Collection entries
== Segment start ==

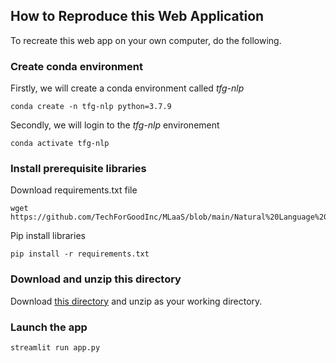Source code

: ## How to Reproduce this Web Application

To recreate this web app on your own computer, do the following.

### Create conda environment
Firstly, we will create a conda environment called *tfg-nlp*
```
conda create -n tfg-nlp python=3.7.9
```
Secondly, we will login to the *tfg-nlp* environement
```
conda activate tfg-nlp
```
### Install prerequisite libraries

Download requirements.txt file

```
wget https://github.com/TechForGoodInc/MLaaS/blob/main/Natural%20Language%20Processing/Streamlit/requirements.txt
```

Pip install libraries
```
pip install -r requirements.txt
```

### Download and unzip this directory

Download [this directory](https://github.com/TechForGoodInc/MLaaS/tree/main/Natural%20Language%20Processing/Streamlit) and unzip as your working directory.

###  Launch the app

```
streamlit run app.py
```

== Segment end ==

*Directions*.
Across all the entries, how many lines include "requirements"? Answer with the number alone.

*Expected answer*.
3